The long-running process is a single gateway daemon installed as launchd (macOS) or systemd (Linux) user service. The gateway routes messages from ~25 channels (WhatsApp, Telegram, Slack, Discord, iMessage, Matrix, WeChat, …) to agent sessions, which can be sandboxed with Docker, SSH, or OpenShell.

Default isolation: the main session (interactive use by the owner) runs tools on the host with no sandbox. Non-main sessions (group chats, automation, external users) get sandboxed if the operator opts in (agents.defaults.sandbox.mode: “non-main”). Default deny list for sandboxed sessions covers browser, canvas, nodes, cron, discord, gateway.

Cool tricks:

  • DM pairing. Unknown senders on any channel get a pairing code and the bot ignores them until openclaw pairing approve adds them to a local allowlist.
  • Companion apps. Optional macOS menu-bar app, paired iOS/Android nodes — useful if someone in the household wants the assistant in their pocket.

No cloud-VM backend; for remote execution OpenClaw points at a box the operator already controls via SSH.

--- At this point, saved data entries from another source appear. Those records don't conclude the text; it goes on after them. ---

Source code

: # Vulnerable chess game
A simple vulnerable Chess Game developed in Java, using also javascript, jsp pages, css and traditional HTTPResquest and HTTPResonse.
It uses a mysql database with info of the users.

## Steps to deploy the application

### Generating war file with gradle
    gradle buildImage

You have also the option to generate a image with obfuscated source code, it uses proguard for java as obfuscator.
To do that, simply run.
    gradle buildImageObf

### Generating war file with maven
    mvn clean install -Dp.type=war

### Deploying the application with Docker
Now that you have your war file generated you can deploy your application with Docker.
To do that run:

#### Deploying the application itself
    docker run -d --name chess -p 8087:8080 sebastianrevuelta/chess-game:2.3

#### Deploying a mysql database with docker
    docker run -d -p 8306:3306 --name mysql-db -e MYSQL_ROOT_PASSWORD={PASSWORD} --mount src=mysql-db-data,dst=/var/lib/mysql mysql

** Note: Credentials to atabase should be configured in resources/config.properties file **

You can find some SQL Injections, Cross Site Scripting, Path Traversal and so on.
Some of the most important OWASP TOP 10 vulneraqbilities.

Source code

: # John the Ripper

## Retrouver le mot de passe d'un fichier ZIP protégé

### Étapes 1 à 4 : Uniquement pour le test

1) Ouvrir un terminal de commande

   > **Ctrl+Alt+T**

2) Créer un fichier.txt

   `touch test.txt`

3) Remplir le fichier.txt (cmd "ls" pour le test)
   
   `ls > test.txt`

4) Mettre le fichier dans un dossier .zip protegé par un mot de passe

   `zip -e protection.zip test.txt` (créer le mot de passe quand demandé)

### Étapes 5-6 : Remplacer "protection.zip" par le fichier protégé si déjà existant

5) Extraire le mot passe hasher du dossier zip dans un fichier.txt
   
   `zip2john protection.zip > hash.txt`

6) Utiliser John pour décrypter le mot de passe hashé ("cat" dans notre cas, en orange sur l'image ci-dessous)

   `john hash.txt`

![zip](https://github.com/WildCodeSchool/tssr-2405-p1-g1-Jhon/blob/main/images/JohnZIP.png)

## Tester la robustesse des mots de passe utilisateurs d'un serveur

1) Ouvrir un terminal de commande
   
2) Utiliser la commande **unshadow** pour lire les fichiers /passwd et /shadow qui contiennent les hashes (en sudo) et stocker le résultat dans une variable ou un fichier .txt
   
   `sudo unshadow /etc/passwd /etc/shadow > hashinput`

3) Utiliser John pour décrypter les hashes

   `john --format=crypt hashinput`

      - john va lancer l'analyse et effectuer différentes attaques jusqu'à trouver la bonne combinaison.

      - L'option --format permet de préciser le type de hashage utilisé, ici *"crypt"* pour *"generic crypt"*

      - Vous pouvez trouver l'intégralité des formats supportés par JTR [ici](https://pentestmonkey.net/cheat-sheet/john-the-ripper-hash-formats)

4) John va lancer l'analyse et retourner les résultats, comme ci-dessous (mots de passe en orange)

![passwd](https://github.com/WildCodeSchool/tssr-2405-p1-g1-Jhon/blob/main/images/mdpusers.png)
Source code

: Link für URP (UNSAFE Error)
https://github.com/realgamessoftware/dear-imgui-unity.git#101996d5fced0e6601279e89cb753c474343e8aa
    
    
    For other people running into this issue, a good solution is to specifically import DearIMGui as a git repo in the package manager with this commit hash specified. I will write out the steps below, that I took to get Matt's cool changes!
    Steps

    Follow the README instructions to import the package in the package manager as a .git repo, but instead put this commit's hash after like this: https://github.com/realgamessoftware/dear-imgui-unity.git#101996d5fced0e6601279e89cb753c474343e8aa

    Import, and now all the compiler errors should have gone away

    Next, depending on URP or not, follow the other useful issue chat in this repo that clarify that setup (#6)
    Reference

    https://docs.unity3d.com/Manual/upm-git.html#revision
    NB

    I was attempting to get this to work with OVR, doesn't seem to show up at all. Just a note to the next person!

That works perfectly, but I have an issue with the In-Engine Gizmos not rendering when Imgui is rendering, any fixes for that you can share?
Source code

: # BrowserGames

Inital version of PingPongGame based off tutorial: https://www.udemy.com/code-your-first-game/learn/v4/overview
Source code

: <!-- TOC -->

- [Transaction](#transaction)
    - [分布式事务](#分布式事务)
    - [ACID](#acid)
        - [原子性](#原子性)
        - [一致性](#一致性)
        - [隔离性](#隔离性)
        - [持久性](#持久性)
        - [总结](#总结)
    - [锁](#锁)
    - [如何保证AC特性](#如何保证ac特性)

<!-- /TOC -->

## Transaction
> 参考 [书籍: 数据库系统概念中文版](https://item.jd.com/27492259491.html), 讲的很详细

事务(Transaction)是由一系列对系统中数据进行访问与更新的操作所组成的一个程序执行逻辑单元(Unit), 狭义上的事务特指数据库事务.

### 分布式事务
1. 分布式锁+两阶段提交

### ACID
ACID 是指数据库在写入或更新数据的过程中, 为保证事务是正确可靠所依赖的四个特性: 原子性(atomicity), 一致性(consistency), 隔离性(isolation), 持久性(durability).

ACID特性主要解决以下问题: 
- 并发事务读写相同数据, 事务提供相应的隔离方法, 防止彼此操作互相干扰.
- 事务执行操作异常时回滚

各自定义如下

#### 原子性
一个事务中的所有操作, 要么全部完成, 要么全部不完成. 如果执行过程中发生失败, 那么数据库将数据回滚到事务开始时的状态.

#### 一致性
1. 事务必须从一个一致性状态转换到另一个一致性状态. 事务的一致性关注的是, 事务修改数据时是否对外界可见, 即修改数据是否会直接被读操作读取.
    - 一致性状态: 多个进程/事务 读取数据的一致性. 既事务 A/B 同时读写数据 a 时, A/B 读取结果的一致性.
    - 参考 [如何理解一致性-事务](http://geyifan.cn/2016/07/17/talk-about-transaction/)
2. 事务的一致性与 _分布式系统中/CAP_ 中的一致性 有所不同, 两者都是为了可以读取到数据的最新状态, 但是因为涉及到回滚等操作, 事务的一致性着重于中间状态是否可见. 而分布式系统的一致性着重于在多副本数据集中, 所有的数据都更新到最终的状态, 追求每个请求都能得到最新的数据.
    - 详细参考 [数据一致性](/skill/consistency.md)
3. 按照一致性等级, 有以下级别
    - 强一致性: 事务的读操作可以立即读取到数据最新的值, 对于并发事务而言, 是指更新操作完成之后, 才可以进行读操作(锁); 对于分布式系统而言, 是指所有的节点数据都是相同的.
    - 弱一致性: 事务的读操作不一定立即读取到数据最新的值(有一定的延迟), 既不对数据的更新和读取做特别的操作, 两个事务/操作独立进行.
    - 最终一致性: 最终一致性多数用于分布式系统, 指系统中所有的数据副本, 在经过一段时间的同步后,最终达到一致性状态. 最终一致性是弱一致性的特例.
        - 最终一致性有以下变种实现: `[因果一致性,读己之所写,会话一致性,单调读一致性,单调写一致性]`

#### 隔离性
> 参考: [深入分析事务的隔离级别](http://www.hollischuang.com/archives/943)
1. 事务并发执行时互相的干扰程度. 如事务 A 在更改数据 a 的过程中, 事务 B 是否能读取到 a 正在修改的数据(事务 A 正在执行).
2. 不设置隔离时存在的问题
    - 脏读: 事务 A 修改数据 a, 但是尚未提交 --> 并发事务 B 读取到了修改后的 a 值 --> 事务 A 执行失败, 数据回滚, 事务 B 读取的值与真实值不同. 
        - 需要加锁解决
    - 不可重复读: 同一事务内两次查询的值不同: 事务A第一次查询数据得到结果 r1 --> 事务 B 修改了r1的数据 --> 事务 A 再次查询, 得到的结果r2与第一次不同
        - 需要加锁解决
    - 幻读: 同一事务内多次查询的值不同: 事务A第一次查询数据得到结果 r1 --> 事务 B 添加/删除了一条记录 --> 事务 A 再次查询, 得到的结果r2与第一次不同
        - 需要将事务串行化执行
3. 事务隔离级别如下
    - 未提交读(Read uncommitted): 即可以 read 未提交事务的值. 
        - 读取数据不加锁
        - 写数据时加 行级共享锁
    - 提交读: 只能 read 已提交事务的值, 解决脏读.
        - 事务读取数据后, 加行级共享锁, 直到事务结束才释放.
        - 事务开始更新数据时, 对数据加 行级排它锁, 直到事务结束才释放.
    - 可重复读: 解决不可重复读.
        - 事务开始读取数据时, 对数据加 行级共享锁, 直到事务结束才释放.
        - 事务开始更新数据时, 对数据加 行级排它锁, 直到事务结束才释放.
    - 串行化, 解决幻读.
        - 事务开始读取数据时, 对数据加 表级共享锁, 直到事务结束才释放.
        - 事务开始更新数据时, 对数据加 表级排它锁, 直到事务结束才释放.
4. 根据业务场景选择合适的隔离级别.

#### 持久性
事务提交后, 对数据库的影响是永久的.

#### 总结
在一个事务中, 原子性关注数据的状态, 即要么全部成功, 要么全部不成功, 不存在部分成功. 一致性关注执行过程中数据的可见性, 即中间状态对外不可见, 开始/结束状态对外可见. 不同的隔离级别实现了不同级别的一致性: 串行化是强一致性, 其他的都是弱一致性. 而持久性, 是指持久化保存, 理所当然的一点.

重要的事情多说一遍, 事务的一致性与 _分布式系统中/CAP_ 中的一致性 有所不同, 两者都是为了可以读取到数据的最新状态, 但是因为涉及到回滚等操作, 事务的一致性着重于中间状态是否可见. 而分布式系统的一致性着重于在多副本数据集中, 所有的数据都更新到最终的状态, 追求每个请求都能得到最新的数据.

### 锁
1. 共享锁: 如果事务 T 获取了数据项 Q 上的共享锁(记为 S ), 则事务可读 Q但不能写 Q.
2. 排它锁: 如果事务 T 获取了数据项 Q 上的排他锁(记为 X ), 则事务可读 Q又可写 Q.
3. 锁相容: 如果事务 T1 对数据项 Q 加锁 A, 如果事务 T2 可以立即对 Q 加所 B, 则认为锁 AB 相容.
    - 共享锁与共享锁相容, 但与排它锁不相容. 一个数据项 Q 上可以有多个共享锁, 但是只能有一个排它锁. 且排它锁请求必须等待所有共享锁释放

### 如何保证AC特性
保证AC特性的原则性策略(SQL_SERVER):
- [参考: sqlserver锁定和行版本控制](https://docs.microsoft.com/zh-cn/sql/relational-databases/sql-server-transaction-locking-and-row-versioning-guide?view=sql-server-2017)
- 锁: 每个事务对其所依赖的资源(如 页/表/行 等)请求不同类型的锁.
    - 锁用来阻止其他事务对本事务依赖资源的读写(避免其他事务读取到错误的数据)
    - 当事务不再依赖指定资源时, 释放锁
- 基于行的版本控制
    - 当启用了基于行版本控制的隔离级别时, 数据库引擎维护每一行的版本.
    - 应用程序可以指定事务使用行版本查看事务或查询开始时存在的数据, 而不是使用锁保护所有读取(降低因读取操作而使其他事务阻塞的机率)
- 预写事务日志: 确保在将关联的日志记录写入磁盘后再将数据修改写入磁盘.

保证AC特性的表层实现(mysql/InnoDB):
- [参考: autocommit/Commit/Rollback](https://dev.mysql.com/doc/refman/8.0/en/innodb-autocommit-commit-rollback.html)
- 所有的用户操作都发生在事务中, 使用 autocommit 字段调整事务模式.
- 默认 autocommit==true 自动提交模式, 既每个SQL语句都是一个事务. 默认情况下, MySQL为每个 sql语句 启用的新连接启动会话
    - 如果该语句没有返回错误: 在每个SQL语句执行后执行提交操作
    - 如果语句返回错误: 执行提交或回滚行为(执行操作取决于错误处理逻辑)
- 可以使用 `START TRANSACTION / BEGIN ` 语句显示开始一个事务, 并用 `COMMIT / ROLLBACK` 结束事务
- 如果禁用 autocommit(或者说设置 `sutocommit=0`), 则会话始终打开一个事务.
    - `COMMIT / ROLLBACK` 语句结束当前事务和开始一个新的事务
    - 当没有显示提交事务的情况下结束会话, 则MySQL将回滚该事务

4.4 Picking by what we want to do

If we’re building from scratch on top of pi, OpenClaw is the reference implementation; if we’re picking a finished product, Hermes is the from-scratch Python alternative and Cowork is the closed commercial one. Anchored on the well-known options:

  • I want Claude to do stuff with my files and apps while I work on something else. Cowork. Accept the security caveats; do not let it browse untrusted websites.
  • I want to ship a coding task to a hosted sandbox where my credentials never leave my laptop. Claude Code on the web.
  • I want an assistant that messages me on WhatsApp / iMessage / Telegram and runs on my own infrastructure. OpenClaw if channel breadth matters most; Hermes if isolation choice matters most.
  • I want the same agent reachable from my phone, running on a Modal pod that hibernates between sessions. Hermes with modal backend.
  • I want a small group to share one assistant across Slack and Discord, with new members onboarded via DM pairing. OpenClaw, sandbox non-main sessions, channel allowlists.
  • I want the assistant backed by my own local LLM. Hermes or OpenClaw — drop the local-server URL (Osaurus, Ollama) into the model config and it is just another provider, with cloud fallback. Cowork cannot: it is locked to Anthropic’s hosted Claude.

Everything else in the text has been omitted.